[Stored records]
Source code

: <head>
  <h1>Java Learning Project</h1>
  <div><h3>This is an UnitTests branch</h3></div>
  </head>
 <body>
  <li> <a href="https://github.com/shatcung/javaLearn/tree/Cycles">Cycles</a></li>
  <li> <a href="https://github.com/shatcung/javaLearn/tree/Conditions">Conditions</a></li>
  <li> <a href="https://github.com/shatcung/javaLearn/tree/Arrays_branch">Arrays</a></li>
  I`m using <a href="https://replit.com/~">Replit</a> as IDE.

§ What the exercise asks
Copy out each line carrying the string "tree" from the data.

§ Answer for the task
  <li> <a href="https://github.com/shatcung/javaLearn/tree/Cycles">Cycles</a></li>
  <li> <a href="https://github.com/shatcung/javaLearn/tree/Conditions">Conditions</a></li>
  <li> <a href="https://github.com/shatcung/javaLearn/tree/Arrays_branch">Arrays</a></li>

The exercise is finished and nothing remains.